◆ WHAT THIS TASK INVOLVES ◆
Find each line in the records below that contains the word "lang", and copy it out.
(DATASET RECORDS begins)
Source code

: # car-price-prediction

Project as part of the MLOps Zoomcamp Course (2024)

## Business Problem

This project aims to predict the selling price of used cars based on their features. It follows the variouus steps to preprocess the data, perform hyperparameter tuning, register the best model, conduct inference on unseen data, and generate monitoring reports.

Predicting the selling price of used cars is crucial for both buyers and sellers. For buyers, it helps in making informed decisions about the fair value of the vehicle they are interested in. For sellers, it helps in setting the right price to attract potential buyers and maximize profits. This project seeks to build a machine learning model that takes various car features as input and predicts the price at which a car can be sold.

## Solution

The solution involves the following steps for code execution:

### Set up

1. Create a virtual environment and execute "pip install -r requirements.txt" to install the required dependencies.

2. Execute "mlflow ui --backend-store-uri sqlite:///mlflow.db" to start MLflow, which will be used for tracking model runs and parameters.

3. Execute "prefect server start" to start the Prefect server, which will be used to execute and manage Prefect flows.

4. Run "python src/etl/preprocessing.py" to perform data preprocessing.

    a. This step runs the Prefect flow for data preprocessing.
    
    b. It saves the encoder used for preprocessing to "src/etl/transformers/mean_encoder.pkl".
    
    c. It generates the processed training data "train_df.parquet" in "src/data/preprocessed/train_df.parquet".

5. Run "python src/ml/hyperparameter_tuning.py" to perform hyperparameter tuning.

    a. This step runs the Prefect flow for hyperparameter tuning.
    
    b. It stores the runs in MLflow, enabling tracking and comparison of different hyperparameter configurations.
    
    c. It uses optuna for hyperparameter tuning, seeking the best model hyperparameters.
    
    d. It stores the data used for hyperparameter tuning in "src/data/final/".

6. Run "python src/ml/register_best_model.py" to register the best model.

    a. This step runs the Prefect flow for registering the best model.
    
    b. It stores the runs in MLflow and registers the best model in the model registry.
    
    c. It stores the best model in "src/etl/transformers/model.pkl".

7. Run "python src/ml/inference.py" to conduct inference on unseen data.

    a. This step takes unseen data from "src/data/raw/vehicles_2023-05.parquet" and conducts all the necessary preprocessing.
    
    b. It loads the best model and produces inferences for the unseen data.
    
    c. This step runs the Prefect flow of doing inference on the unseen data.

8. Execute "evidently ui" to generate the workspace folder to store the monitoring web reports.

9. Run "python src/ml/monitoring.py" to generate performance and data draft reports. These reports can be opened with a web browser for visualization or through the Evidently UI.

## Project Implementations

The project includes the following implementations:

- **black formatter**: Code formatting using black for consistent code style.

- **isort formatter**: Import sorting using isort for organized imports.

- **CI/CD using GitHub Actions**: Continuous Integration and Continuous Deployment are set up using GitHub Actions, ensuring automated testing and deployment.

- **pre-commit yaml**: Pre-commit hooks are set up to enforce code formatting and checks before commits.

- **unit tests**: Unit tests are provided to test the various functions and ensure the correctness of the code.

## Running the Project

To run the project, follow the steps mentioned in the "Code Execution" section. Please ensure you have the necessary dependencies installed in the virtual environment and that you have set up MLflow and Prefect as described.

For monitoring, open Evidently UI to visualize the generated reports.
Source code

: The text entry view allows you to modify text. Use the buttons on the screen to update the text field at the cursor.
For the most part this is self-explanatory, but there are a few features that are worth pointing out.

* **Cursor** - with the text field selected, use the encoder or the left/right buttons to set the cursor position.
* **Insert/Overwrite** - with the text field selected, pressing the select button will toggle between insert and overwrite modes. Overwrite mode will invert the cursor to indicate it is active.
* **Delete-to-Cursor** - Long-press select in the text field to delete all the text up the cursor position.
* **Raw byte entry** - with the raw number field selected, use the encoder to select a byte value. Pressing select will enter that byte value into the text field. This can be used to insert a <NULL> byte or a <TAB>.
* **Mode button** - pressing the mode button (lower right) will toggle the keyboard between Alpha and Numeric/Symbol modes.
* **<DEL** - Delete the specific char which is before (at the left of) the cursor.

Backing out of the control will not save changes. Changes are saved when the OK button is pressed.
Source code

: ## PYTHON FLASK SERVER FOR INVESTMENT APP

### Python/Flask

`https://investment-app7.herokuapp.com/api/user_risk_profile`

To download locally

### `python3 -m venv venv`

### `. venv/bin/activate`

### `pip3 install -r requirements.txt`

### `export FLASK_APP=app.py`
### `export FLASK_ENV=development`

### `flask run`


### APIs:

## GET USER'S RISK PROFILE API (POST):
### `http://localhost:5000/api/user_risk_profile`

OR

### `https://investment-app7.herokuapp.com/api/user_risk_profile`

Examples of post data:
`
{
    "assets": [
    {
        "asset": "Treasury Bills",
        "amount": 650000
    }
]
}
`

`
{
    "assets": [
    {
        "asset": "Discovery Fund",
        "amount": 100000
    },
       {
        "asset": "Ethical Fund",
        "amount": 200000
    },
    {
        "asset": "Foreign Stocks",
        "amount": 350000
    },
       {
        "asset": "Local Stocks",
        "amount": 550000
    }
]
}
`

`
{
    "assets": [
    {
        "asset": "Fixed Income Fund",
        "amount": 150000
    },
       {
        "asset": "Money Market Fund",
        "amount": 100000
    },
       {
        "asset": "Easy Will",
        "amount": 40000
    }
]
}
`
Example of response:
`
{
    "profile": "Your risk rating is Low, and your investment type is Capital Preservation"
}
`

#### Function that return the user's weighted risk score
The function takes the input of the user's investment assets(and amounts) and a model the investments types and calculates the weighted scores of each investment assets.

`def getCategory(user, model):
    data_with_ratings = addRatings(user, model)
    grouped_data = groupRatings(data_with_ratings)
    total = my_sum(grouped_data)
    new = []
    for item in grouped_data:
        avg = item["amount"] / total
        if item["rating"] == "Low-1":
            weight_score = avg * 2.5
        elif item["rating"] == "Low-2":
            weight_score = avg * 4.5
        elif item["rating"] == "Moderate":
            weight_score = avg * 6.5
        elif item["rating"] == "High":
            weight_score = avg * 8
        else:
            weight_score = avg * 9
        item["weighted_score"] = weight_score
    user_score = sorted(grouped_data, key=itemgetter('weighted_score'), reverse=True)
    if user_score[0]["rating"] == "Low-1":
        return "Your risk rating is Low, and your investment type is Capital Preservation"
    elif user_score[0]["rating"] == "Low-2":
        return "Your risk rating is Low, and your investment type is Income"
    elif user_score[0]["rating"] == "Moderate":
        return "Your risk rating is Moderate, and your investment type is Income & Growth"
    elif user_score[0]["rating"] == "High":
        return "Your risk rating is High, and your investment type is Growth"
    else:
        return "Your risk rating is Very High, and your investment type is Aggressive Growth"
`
(DATASET RECORDS ends)
(DATASET RECORDS begins)
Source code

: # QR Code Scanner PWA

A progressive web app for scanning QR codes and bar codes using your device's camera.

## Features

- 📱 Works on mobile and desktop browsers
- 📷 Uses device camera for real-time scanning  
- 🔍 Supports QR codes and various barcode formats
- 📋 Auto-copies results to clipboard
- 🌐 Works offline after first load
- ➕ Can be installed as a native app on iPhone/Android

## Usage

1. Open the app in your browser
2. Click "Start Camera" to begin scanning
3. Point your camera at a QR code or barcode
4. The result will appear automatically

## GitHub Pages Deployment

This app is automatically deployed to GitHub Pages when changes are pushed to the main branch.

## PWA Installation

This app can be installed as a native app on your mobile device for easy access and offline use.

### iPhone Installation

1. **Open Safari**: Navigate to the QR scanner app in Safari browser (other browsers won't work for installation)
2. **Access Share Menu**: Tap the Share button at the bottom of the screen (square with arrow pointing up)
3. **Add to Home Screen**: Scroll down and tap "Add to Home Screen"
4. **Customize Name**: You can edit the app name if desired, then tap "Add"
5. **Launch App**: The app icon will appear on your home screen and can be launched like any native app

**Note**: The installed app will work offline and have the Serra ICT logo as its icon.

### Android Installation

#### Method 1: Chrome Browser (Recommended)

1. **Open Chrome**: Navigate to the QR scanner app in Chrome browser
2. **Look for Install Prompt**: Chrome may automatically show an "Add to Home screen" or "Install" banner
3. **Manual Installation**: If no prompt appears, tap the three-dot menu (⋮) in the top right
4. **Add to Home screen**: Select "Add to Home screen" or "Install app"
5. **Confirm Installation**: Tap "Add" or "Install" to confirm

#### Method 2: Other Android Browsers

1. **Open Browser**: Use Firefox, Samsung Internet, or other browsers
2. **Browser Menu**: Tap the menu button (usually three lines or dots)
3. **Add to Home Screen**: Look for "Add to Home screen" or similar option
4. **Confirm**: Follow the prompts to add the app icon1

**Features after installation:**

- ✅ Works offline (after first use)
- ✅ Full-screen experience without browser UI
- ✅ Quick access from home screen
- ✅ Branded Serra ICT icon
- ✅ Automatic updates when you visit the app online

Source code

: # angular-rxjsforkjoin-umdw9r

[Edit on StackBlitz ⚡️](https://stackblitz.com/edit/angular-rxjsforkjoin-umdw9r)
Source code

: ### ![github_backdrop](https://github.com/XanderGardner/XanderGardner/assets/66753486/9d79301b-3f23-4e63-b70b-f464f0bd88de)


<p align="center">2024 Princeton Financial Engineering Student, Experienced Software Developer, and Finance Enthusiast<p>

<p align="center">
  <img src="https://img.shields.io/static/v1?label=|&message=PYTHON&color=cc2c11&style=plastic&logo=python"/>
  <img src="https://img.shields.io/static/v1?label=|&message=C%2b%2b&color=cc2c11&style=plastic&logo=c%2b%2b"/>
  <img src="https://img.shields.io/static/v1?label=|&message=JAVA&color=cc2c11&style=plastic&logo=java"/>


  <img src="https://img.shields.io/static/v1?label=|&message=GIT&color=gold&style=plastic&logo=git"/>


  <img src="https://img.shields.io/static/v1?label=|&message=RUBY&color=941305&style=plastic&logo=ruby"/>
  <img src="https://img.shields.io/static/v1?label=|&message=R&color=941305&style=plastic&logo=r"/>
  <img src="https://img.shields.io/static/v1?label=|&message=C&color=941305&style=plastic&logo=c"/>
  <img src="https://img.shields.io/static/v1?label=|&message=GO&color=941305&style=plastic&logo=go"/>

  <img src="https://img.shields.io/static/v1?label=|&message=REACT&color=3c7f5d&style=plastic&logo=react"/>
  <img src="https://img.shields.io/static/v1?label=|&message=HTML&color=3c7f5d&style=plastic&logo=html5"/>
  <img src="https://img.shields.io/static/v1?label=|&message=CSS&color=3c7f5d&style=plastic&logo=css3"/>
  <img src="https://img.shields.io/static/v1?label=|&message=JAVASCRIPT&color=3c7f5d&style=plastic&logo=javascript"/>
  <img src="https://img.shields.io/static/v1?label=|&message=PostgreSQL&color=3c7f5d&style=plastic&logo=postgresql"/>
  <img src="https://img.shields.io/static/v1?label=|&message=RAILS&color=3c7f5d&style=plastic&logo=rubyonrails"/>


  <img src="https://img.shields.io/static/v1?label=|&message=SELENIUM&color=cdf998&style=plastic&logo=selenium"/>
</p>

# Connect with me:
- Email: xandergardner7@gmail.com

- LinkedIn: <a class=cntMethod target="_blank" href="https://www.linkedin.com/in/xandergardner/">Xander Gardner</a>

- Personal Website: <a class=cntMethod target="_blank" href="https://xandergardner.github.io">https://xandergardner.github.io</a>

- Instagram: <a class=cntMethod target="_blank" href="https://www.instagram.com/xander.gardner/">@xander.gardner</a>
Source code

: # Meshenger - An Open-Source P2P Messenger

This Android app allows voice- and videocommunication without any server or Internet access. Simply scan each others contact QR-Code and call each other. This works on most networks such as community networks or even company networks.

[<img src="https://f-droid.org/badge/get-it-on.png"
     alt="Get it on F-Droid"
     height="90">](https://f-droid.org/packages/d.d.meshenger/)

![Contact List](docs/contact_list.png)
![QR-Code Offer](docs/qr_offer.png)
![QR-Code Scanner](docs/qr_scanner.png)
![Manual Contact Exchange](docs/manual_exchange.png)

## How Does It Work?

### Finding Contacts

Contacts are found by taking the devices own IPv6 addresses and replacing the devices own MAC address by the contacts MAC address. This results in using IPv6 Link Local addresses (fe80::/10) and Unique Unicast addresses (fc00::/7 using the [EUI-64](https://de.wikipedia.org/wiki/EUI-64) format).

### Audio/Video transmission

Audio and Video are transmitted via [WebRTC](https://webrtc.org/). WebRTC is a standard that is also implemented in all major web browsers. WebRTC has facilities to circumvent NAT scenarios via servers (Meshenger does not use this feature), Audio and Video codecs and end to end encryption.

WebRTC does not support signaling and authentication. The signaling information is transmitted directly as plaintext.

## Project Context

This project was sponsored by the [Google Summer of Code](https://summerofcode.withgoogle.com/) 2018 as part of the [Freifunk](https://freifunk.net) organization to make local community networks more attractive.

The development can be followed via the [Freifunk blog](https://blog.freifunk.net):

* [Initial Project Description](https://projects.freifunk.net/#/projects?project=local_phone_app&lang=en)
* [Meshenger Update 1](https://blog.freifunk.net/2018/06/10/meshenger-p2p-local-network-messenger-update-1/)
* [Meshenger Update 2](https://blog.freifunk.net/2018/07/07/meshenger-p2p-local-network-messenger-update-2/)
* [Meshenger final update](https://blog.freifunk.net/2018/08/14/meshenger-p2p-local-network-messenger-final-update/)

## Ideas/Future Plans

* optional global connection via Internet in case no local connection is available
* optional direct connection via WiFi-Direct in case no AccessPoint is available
(DATASET RECORDS ends)
(DATASET RECORDS begins)
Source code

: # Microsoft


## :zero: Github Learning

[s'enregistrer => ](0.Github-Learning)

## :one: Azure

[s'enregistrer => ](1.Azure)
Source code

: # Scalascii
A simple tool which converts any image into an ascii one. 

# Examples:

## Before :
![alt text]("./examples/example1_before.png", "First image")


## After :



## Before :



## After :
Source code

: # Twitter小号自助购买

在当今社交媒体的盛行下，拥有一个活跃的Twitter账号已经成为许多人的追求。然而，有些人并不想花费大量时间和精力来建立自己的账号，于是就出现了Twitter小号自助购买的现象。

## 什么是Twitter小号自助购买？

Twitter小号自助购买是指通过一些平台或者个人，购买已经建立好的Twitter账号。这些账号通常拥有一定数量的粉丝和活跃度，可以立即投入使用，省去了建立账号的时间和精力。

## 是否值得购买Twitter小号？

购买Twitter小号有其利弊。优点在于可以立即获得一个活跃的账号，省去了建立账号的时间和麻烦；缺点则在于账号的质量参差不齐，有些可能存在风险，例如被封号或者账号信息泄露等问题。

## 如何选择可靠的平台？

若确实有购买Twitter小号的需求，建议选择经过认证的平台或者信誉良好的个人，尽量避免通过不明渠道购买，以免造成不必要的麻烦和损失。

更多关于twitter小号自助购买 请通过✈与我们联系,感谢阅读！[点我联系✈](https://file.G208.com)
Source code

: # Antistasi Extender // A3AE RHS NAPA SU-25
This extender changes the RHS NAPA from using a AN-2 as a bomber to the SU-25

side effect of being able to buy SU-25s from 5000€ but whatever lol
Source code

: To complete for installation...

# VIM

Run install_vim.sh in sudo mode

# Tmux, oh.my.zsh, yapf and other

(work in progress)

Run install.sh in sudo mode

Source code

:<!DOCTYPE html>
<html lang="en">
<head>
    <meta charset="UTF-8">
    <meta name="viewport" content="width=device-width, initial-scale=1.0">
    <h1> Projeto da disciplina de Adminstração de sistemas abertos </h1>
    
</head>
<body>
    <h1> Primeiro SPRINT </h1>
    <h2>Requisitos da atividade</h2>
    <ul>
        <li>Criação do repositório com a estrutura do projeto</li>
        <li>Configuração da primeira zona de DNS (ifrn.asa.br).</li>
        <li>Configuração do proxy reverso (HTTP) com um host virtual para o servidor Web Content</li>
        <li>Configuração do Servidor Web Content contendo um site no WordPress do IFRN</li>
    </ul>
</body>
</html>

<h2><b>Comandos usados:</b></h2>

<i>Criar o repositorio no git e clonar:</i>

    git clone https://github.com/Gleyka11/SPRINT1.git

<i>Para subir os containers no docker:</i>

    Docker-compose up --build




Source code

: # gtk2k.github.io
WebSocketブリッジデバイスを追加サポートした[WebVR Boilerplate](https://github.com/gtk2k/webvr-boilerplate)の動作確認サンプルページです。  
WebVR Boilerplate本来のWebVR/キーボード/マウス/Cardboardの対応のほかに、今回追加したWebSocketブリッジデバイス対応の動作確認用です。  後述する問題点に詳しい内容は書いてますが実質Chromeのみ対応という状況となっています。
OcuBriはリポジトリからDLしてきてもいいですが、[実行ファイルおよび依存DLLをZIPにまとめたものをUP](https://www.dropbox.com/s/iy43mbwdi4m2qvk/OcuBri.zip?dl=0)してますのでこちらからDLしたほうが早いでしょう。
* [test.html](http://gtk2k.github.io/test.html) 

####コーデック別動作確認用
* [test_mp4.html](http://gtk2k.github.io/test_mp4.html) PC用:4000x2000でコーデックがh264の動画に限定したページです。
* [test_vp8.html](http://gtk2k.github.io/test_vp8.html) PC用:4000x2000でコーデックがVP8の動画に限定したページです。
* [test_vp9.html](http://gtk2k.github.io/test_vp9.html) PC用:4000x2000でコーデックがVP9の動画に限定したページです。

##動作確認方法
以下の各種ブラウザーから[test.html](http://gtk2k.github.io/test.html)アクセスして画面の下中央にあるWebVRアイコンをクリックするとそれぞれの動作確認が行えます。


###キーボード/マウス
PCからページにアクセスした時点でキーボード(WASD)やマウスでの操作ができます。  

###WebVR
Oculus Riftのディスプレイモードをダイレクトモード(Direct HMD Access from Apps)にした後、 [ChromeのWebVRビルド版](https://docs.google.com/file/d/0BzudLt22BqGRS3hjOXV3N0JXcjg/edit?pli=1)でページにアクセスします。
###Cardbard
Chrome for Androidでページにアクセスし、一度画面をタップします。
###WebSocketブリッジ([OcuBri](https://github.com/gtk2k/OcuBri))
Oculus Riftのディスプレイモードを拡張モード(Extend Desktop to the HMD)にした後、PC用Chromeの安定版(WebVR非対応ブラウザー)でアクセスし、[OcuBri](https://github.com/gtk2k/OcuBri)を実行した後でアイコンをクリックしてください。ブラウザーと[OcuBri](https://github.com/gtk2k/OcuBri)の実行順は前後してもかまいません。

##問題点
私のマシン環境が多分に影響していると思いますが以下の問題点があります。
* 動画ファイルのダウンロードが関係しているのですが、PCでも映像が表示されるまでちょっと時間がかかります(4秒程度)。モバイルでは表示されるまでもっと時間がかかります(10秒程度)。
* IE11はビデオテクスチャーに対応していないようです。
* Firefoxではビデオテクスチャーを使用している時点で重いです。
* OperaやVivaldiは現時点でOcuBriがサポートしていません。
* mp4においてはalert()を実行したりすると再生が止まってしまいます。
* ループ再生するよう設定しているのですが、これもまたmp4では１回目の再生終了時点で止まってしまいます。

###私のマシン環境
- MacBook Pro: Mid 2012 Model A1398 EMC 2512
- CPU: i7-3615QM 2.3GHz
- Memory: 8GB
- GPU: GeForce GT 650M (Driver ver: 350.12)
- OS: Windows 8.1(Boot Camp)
(DATASET RECORDS ends)
◆ EXPECTED OUTPUT ◆
* [Initial Project Description](https://projects.freifunk.net/#/projects?project=local_phone_app&lang=en)
<html lang="en">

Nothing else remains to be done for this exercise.